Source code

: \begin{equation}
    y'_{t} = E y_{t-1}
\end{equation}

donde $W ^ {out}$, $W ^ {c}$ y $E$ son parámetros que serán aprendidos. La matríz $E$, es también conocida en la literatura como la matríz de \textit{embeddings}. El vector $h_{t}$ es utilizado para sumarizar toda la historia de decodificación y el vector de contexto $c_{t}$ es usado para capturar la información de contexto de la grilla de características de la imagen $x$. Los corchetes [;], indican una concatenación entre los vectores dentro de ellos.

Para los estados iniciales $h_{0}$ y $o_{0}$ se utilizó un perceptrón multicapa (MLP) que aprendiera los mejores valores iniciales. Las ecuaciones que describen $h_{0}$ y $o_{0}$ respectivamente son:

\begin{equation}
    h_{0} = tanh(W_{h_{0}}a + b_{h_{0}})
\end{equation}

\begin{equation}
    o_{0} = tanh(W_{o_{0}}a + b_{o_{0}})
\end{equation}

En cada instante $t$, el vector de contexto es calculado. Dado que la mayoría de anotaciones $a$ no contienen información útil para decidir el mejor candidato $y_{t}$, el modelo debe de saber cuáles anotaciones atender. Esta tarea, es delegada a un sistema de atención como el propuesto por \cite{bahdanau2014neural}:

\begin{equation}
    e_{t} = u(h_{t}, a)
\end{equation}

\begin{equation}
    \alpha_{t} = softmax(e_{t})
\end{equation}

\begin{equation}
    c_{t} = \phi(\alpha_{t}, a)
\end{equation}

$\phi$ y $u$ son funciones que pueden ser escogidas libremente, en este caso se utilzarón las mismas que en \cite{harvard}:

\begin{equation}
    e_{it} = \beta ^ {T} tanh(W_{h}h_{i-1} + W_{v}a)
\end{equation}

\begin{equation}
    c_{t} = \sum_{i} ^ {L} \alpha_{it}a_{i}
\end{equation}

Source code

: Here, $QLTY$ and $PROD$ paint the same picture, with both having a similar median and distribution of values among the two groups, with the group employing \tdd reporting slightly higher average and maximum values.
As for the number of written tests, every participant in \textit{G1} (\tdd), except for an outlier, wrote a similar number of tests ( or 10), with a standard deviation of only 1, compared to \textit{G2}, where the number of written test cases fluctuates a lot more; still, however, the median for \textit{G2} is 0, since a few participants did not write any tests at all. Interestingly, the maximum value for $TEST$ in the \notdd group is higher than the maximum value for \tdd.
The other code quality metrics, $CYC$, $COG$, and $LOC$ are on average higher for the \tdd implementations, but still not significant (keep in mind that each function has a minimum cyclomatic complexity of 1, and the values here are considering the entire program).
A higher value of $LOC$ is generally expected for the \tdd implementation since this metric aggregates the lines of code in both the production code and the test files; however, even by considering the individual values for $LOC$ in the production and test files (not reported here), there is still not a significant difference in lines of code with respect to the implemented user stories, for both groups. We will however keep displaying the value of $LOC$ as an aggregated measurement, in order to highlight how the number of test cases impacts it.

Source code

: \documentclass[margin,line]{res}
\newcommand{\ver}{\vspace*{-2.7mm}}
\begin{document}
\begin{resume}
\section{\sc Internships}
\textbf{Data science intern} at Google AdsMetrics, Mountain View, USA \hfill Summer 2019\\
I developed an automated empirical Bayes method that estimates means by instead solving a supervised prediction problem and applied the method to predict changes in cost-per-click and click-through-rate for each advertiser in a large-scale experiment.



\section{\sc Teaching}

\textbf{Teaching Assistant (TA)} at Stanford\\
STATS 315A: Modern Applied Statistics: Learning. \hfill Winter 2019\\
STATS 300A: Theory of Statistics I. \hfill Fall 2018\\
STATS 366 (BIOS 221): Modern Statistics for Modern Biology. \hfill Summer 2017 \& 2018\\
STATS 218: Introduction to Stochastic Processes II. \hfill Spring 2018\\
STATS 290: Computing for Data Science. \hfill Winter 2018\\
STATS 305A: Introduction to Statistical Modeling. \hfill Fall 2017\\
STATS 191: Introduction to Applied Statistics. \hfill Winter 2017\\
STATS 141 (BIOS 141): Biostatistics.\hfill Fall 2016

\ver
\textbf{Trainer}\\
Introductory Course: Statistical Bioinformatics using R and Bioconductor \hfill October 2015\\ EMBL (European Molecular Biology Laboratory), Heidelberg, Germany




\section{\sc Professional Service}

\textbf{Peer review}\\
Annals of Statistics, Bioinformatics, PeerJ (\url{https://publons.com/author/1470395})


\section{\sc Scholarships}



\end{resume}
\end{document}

==

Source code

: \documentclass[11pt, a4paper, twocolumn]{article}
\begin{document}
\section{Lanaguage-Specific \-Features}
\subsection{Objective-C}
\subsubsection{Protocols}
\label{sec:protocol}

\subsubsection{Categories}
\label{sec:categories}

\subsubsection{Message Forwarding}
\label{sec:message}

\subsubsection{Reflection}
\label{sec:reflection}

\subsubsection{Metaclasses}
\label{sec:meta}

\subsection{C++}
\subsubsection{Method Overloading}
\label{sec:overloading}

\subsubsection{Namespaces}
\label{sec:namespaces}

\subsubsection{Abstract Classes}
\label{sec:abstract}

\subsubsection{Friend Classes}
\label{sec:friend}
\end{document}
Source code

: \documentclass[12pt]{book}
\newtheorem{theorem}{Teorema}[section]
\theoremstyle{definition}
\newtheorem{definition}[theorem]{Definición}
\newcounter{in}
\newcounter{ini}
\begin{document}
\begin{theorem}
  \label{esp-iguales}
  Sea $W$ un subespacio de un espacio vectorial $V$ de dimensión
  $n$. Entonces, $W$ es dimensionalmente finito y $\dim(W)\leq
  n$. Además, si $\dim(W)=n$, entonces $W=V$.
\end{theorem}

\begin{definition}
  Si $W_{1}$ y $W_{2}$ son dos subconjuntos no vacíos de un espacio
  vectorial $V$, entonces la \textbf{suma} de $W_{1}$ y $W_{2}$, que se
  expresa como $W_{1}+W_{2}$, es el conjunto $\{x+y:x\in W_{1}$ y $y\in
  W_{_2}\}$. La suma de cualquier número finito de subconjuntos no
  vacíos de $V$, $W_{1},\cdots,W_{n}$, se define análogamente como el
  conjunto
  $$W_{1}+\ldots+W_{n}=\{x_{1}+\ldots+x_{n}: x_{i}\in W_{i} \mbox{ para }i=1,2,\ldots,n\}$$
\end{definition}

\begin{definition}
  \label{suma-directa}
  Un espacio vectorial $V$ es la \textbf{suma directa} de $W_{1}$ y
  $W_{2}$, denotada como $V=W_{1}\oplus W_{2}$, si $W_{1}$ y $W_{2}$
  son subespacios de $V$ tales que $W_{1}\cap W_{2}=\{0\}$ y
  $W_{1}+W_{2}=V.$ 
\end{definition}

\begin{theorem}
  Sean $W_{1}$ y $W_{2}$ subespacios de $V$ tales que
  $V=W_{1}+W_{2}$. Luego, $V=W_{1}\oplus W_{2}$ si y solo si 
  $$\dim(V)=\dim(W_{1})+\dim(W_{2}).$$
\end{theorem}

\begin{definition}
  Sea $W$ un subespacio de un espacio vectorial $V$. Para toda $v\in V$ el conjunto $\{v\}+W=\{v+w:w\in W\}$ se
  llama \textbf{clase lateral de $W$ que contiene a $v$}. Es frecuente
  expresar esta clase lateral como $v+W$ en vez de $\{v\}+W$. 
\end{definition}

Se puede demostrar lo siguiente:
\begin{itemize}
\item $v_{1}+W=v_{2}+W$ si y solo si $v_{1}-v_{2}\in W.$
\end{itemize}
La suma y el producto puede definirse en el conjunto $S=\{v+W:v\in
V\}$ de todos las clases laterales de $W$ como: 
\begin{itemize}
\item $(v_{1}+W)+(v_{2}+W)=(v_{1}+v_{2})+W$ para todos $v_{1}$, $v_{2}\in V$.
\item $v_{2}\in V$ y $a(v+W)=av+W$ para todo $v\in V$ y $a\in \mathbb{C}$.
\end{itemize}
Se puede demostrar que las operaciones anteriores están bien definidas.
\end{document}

▶ _What you have to do_
In the entries above, which lines hold the string "documentclass"? Report all of them.

▶ _Output_
: \documentclass[margin,line]{res}
: \documentclass[11pt, a4paper, twocolumn]{article}
: \documentclass[12pt]{book}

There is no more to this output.